[Start of section]
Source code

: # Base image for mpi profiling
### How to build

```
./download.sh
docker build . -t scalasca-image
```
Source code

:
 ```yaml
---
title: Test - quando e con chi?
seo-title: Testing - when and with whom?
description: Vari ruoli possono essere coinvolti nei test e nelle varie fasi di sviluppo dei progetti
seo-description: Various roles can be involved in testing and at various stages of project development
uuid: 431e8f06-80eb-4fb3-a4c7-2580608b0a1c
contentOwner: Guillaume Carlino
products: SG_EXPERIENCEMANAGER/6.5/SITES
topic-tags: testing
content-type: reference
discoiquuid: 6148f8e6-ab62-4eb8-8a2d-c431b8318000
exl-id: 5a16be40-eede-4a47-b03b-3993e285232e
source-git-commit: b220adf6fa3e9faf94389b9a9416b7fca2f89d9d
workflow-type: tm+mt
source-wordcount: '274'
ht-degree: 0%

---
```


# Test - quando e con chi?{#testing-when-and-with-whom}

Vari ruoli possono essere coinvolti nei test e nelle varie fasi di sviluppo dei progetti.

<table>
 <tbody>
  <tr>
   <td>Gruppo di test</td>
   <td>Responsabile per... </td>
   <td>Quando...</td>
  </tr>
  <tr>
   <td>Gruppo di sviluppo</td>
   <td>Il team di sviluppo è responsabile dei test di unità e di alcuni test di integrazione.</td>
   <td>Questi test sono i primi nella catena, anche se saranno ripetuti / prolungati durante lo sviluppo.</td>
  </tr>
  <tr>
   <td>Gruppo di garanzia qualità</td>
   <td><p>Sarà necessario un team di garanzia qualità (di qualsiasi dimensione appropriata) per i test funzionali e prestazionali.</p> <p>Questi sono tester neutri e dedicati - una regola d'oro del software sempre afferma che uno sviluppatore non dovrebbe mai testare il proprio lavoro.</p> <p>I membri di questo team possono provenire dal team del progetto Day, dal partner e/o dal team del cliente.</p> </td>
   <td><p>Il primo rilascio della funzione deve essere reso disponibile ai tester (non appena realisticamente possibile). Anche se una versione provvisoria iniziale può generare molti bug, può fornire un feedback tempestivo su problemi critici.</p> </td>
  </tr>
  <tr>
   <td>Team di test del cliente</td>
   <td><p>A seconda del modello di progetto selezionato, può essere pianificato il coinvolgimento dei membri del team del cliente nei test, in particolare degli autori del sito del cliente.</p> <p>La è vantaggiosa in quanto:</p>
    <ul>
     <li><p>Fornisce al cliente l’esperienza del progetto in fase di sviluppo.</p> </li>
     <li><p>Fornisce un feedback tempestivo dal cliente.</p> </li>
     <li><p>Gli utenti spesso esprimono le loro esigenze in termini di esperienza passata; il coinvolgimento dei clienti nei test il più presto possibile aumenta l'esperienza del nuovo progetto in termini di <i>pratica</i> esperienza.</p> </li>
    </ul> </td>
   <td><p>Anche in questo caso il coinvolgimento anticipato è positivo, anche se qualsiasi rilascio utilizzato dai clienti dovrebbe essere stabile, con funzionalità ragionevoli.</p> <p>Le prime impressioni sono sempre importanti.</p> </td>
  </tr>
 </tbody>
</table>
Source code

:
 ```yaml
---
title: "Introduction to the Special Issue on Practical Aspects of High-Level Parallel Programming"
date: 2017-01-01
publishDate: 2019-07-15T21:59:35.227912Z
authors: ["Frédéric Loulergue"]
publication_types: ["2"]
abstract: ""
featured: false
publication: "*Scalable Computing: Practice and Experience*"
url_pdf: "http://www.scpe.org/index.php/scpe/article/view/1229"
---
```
[End of section]
• EXERCISE DETAILS
Output the records in full, exactly.

• TASK RESPONSE
Source code

: # Base image for mpi profiling
### How to build

```
./download.sh
docker build . -t scalasca-image
```
Source code

:
 ```yaml
---
title: Test - quando e con chi?
seo-title: Testing - when and with whom?
description: Vari ruoli possono essere coinvolti nei test e nelle varie fasi di sviluppo dei progetti
seo-description: Various roles can be involved in testing and at various stages of project development
uuid: 431e8f06-80eb-4fb3-a4c7-2580608b0a1c
contentOwner: Guillaume Carlino
products: SG_EXPERIENCEMANAGER/6.5/SITES
topic-tags: testing
content-type: reference
discoiquuid: 6148f8e6-ab62-4eb8-8a2d-c431b8318000
exl-id: 5a16be40-eede-4a47-b03b-3993e285232e
source-git-commit: b220adf6fa3e9faf94389b9a9416b7fca2f89d9d
workflow-type: tm+mt
source-wordcount: '274'
ht-degree: 0%

---
```


# Test - quando e con chi?{#testing-when-and-with-whom}

Vari ruoli possono essere coinvolti nei test e nelle varie fasi di sviluppo dei progetti.

<table>
 <tbody>
  <tr>
   <td>Gruppo di test</td>
   <td>Responsabile per... </td>
   <td>Quando...</td>
  </tr>
  <tr>
   <td>Gruppo di sviluppo</td>
   <td>Il team di sviluppo è responsabile dei test di unità e di alcuni test di integrazione.</td>
   <td>Questi test sono i primi nella catena, anche se saranno ripetuti / prolungati durante lo sviluppo.</td>
  </tr>
  <tr>
   <td>Gruppo di garanzia qualità</td>
   <td><p>Sarà necessario un team di garanzia qualità (di qualsiasi dimensione appropriata) per i test funzionali e prestazionali.</p> <p>Questi sono tester neutri e dedicati - una regola d'oro del software sempre afferma che uno sviluppatore non dovrebbe mai testare il proprio lavoro.</p> <p>I membri di questo team possono provenire dal team del progetto Day, dal partner e/o dal team del cliente.</p> </td>
   <td><p>Il primo rilascio della funzione deve essere reso disponibile ai tester (non appena realisticamente possibile). Anche se una versione provvisoria iniziale può generare molti bug, può fornire un feedback tempestivo su problemi critici.</p> </td>
  </tr>
  <tr>
   <td>Team di test del cliente</td>
   <td><p>A seconda del modello di progetto selezionato, può essere pianificato il coinvolgimento dei membri del team del cliente nei test, in particolare degli autori del sito del cliente.</p> <p>La è vantaggiosa in quanto:</p>
    <ul>
     <li><p>Fornisce al cliente l’esperienza del progetto in fase di sviluppo.</p> </li>
     <li><p>Fornisce un feedback tempestivo dal cliente.</p> </li>
     <li><p>Gli utenti spesso esprimono le loro esigenze in termini di esperienza passata; il coinvolgimento dei clienti nei test il più presto possibile aumenta l'esperienza del nuovo progetto in termini di <i>pratica</i> esperienza.</p> </li>
    </ul> </td>
   <td><p>Anche in questo caso il coinvolgimento anticipato è positivo, anche se qualsiasi rilascio utilizzato dai clienti dovrebbe essere stabile, con funzionalità ragionevoli.</p> <p>Le prime impressioni sono sempre importanti.</p> </td>
  </tr>
 </tbody>
</table>
Source code

:
 ```yaml
---
title: "Introduction to the Special Issue on Practical Aspects of High-Level Parallel Programming"
date: 2017-01-01
publishDate: 2019-07-15T21:59:35.227912Z
authors: ["Frédéric Loulergue"]
publication_types: ["2"]
abstract: ""
featured: false
publication: "*Scalable Computing: Practice and Experience*"
url_pdf: "http://www.scpe.org/index.php/scpe/article/view/1229"
---
```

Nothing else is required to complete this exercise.